Zhonghua Yi Xue Za Zhi. 2012 Oct 30;92(40):2825-9.
To explore the application of multiplex ligation-dependent probe amplification (MLPA) in the gene diagnosis of X-linked Alport syndrome (XLAS).
MLPA was used to detect and confirm large deletion mutations in COL4A5 gene in 3 XLAS patients with deletion mutation from cDNA.
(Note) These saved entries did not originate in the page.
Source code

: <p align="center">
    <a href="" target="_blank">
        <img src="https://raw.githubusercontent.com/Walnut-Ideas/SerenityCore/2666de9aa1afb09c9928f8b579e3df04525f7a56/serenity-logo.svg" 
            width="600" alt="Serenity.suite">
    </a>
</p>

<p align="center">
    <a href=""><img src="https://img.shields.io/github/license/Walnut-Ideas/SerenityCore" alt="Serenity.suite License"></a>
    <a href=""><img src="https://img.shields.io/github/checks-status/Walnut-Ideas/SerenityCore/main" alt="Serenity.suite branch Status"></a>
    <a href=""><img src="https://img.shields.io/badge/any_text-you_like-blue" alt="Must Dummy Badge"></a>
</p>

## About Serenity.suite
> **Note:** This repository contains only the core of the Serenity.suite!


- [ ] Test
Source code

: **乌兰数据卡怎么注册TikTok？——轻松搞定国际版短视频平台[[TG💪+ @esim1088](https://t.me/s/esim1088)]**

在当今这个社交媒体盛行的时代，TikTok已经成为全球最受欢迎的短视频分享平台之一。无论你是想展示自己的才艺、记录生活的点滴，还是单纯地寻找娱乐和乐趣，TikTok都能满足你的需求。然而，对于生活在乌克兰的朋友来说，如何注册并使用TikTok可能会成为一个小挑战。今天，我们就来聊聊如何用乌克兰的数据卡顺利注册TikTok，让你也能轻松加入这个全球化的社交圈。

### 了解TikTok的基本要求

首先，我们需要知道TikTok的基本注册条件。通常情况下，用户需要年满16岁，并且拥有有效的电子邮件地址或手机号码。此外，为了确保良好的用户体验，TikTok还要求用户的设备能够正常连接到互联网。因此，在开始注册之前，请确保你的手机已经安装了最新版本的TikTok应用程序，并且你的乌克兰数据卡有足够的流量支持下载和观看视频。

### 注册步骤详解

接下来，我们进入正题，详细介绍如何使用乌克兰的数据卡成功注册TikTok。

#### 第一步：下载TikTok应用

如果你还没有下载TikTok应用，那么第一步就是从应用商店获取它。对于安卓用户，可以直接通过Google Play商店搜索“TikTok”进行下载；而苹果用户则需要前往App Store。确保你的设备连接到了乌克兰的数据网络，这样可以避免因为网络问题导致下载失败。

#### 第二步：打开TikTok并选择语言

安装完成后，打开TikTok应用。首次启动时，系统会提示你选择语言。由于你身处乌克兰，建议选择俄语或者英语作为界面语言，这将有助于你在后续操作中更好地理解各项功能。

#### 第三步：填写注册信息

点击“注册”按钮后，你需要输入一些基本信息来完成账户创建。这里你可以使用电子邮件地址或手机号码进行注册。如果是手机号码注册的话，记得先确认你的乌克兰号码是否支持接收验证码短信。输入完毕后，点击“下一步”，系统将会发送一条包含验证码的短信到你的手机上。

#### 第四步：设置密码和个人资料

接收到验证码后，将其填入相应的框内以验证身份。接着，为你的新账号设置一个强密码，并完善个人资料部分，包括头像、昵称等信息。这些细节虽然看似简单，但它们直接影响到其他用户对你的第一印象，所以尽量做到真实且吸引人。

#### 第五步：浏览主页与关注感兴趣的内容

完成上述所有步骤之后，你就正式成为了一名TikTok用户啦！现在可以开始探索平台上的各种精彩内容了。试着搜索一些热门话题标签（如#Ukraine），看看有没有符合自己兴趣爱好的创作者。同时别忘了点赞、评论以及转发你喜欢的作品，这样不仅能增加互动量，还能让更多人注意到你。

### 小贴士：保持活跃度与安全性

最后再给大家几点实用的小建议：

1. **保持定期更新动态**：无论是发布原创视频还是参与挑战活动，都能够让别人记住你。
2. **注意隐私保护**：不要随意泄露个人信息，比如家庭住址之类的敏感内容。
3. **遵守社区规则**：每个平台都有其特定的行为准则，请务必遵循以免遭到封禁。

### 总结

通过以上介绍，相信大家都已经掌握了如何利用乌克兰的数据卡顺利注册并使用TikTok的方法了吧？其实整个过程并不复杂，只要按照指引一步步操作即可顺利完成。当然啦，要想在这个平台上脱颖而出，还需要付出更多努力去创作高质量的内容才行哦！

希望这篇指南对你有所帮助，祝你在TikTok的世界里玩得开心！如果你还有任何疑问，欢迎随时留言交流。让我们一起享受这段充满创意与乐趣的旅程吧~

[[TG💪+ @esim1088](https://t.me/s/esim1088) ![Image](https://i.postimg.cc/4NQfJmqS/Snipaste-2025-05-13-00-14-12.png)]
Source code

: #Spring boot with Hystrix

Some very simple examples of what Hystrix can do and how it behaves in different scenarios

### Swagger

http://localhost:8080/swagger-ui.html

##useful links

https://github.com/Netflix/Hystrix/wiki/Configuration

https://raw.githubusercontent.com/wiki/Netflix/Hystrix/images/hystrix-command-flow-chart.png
Patient 1 had a deletion from exons 22 to 24 in COL4A5 gene, patient 2 a deletion of exon 30 in COL4A5 gene and patient 3 a deletion of exons 1 and 2 in COL4A5 gene and exons 1 and 2 in COL4A6 gene. All these mutations were detected by reverse transcription-polymerase chain reaction (RT-PCR) and MLPA coincidently.
As a new method for gene diagnosis of XLAS, MLPA can be used to detect large deletion mutations in COL4A5 gene.
探讨多重连接依赖探针扩增技术(MLPA)在X连锁遗传性肾炎(XLAS)基因诊断中的应用。
应用MLPA技术检测并证实3例经cDNA检测存在缺失突变的XLAS患者COL4A5基因的大片段缺失突变。
患者1的COL4A5基因第22至24外显子缺失,患者2的COL4A5基因第30外显子缺失,患者3的COL4A5基因第1和2外显子及COL4A6基因第1和2外显子缺失。所有这些突变均经逆转录-聚合酶链反应(RT-PCR)和MLPA同时检测到。
MLPA作为XLAS基因诊断的一种新方法,可用于检测COL4A5基因的大片段缺失突变。